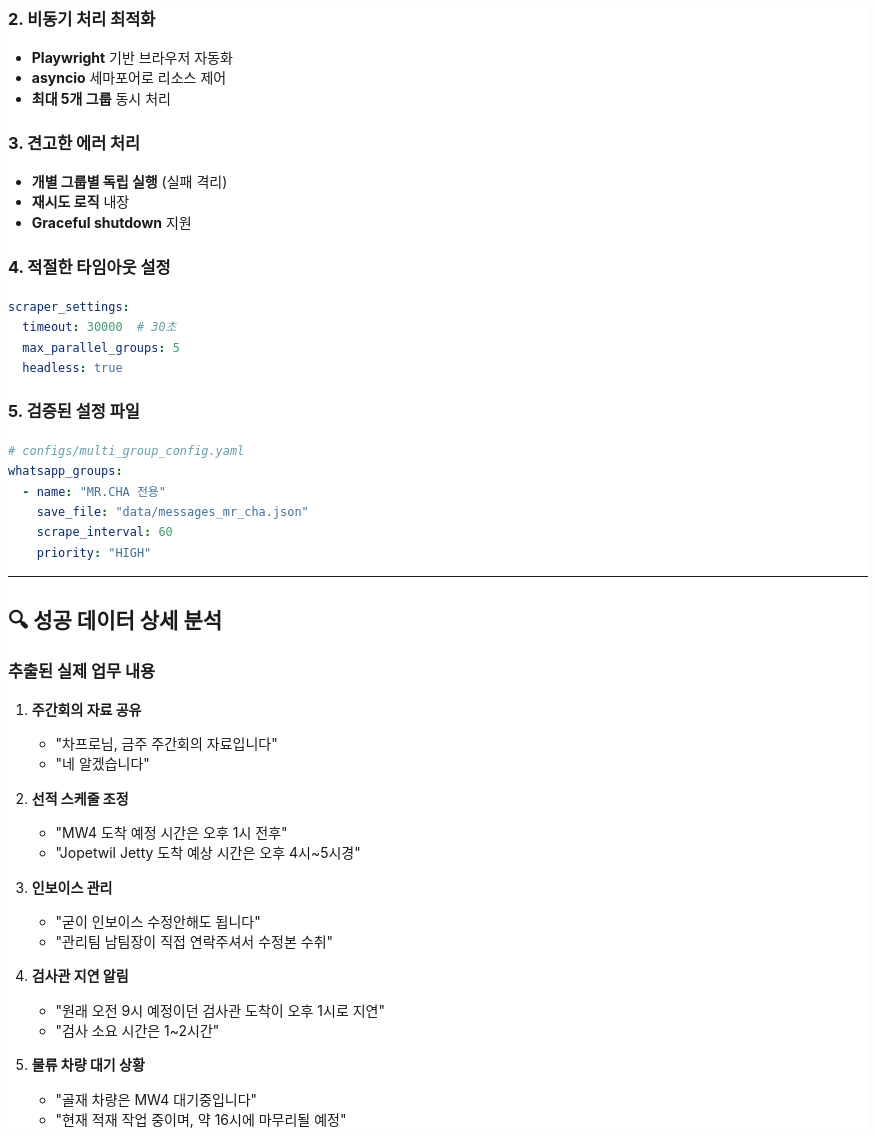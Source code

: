 ### 2. 비동기 처리 최적화
- **Playwright** 기반 브라우저 자동화
- **asyncio** 세마포어로 리소스 제어
- **최대 5개 그룹** 동시 처리

### 3. 견고한 에러 처리
- **개별 그룹별 독립 실행** (실패 격리)
- **재시도 로직** 내장
- **Graceful shutdown** 지원

### 4. 적절한 타임아웃 설정
```yaml
scraper_settings:
  timeout: 30000  # 30초
  max_parallel_groups: 5
  headless: true
```

### 5. 검증된 설정 파일
```yaml
# configs/multi_group_config.yaml
whatsapp_groups:
  - name: "MR.CHA 전용"
    save_file: "data/messages_mr_cha.json"
    scrape_interval: 60
    priority: "HIGH"
```

---

## 🔍 성공 데이터 상세 분석

### 추출된 실제 업무 내용
1. **주간회의 자료 공유**
   - "차프로님, 금주 주간회의 자료입니다"
   - "네 알겠습니다"

2. **선적 스케줄 조정**
   - "MW4 도착 예정 시간은 오후 1시 전후"
   - "Jopetwil Jetty 도착 예상 시간은 오후 4시~5시경"

3. **인보이스 관리**
   - "굳이 인보이스 수정안해도 됩니다"
   - "관리팀 남팀장이 직접 연락주셔서 수정본 수취"

4. **검사관 지연 알림**
   - "원래 오전 9시 예정이던 검사관 도착이 오후 1시로 지연"
   - "검사 소요 시간은 1~2시간"

5. **물류 차량 대기 상황**
   - "골재 차량은 MW4 대기중입니다"
   - "현재 적재 작업 중이며, 약 16시에 마무리될 예정"
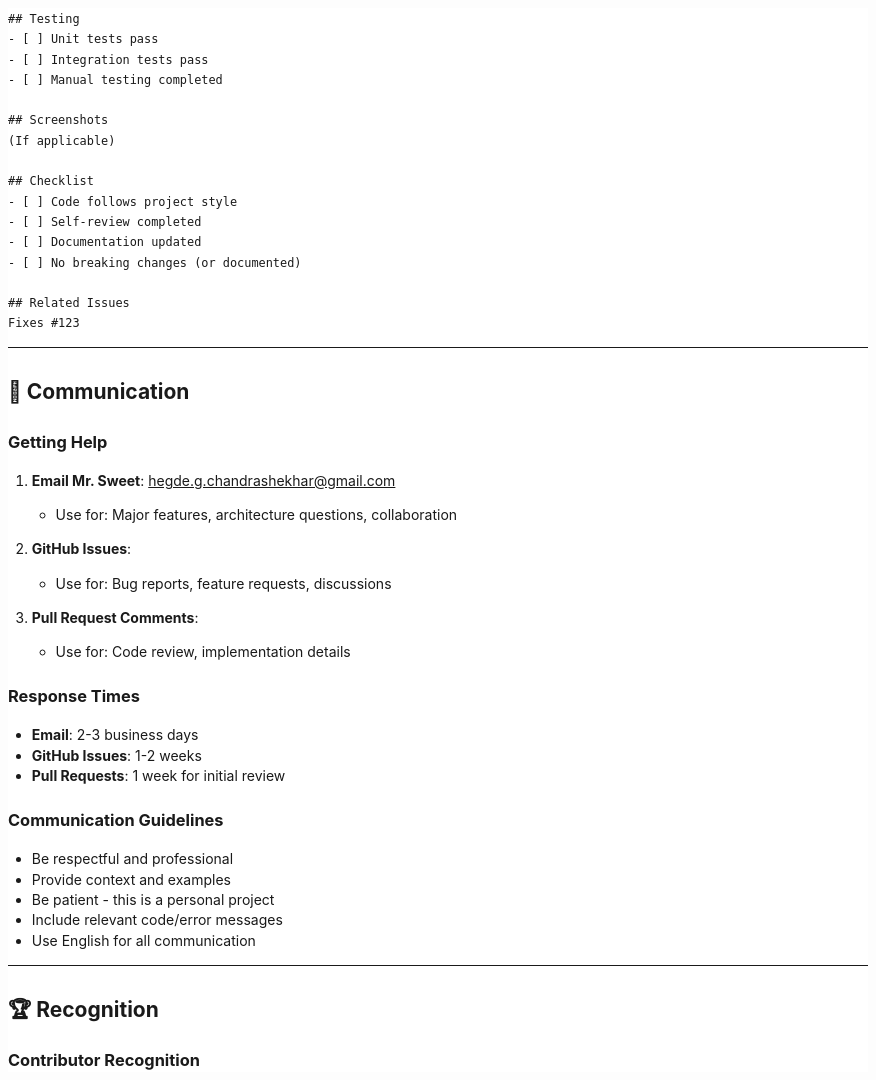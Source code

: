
 ```
## Testing
- [ ] Unit tests pass
- [ ] Integration tests pass
- [ ] Manual testing completed

## Screenshots
(If applicable)

## Checklist
- [ ] Code follows project style
- [ ] Self-review completed
- [ ] Documentation updated
- [ ] No breaking changes (or documented)

## Related Issues
Fixes #123
```

---

## 💬 Communication

### Getting Help

1. **Email Mr. Sweet**: hegde.g.chandrashekhar@gmail.com
   - Use for: Major features, architecture questions, collaboration
   
2. **GitHub Issues**:
   - Use for: Bug reports, feature requests, discussions
   
3. **Pull Request Comments**:
   - Use for: Code review, implementation details

### Response Times

- **Email**: 2-3 business days
- **GitHub Issues**: 1-2 weeks
- **Pull Requests**: 1 week for initial review

### Communication Guidelines

- Be respectful and professional
- Provide context and examples
- Be patient - this is a personal project
- Include relevant code/error messages
- Use English for all communication

---

## 🏆 Recognition

### Contributor Recognition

_ _ _ _

Exercise instructions —
Copy out the lines of the data where the string "project" occurs.

Task answer —
- [ ] Code follows project style
- Be patient - this is a personal project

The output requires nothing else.